Hunger Awareness Week was created to provide food banks with an opportunity to educate Canadians about the reality of hunger in our country. Did you know that food bank usage has increased over the last 7 years?

This year, through an edgy new campaign, food banks are asking foodies to stop obsessing about their meals, and instead, turn their attention to those in need using the handle @CanadianHunger. You can also follow the convo at #TweetsofHunger.

In an effort to better educate ourselves about the realities of hunger in Canada, we sat down with Katharine Schmidt, Executive Director of Food Banks Canada.

How many Canadians use a food bank regularly?

KS: Close to 850,000 people are helped by a food bank each month. This is a growth of 25% since the 2008 recession.

How many single moms in Toronto rely on a food bank?

KS: Our annual research study reports on food bank usage at the national and provincial level.

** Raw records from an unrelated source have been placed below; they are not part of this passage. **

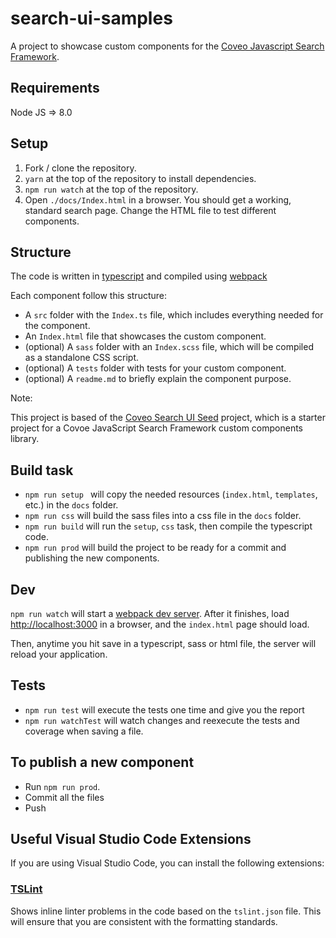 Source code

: # search-ui-samples
A project to showcase custom components for the [Coveo Javascript Search Framework](https://github.com/coveo/search-ui).

## Requirements
Node JS => 8.0

## Setup

1. Fork / clone the repository.
2. `yarn` at the top of the repository to install dependencies.
3. `npm run watch` at the top of the repository.
4. Open `./docs/Index.html` in a browser. You should get a working, standard search page. Change the HTML file to test different components.

## Structure

The code is written in [typescript](http://www.typescriptlang.org/) and compiled using [webpack](https://webpack.github.io/)

Each component follow this structure:

* A `src` folder with the `Index.ts` file, which includes everything needed for the component.
* An `Index.html` file that showcases the custom component.
* (optional) A `sass` folder with an `Index.scss` file, which will be compiled as a standalone CSS script.
* (optional) A `tests` folder with tests for your custom component.
* (optional) A `readme.md` to briefly explain the component purpose.

Note:

This project is based of the [Coveo Search UI Seed](https://github.com/coveo/search-ui-seed) project, which is a starter project for a Covoe JavaScript Search Framework custom components library.

## Build task

* `npm run setup ` will copy the needed resources (`index.html`, `templates`, etc.) in the `docs` folder.
* `npm run css` will build the sass files into a css file in the `docs` folder.
* `npm run build` will run the `setup`, `css` task, then compile the typescript code.
* `npm run prod` will build the project to be ready for a commit and publishing the new components.

## Dev

`npm run watch` will start a [webpack dev server](https://webpack.js.org/concepts/). After it finishes, load [http://localhost:3000](http://localhost:3000) in a browser, and the `index.html` page should load.

Then, anytime you hit save in a typescript, sass or html file, the server will reload your application.

## Tests

* `npm run test` will execute the tests one time and give you the report
* `npm run watchTest` will watch changes and reexecute the tests and coverage when saving a file.

## To publish a new component

* Run `npm run prod`.
* Commit all the files
* Push

## Useful Visual Studio Code Extensions

If you are using Visual Studio Code, you can install the following extensions:

### [TSLint](https://marketplace.visualstudio.com/items?itemName=eg2.tslint)

Shows inline linter problems in the code based on the `tslint.json` file. This will ensure that you are consistent with the formatting standards.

We do know that nationally 48% of women are helped and of the households helped approximately 23% are single-parent families.

What are the best foods to donate to our local food bank?

KS: Food banks are looking for all types of nutritious foods.

For non perishable items some of the most sought after are: peanut butter and meat alternatives, canned vegetables, pastas and sauces, soups and stews.

Many food banks are looking for perishable items as well such as frozen meats, fresh produce, dairy products and eggs. It’s best to check with local food banks to find out if they are able to accept this type of product.

What is the goal of the #TweetsofHunger campaign?

KS: To bring light to the issue of hunger in this country, Food Banks Canada is taking a new approach during Hunger Awareness Week. During Hunger Awareness Week, we will be tweeting as the voice of hunger using the handle, @CanadianHunger and with #TweetsofHunger #HungerWeek. We will also be listening and responding to food-obsessed Canadians on Twitter and interacting with some of them to bring attention to the issue.

We also be sharing our video. We’re proud of this campaign. It’s a bit edgy, and it is an exciting new approach for us.

As the Executive Director of Food Banks Canada, what are your main responsibilities?

KS: My role is to work with and support a diverse network of provincial food bank associations and food banks across the country to find short term solutions to hunger such as acquiring and sharing quality food, raising and sharing funds that can be used to support food bank programs and operations (food banks need to be able to keep their lights on and put gas in the trucks) as well as finding long term solutions to hunger. We develop national policy solutions that we propose to government and believe can have a significant impact on reducing the need for food banks.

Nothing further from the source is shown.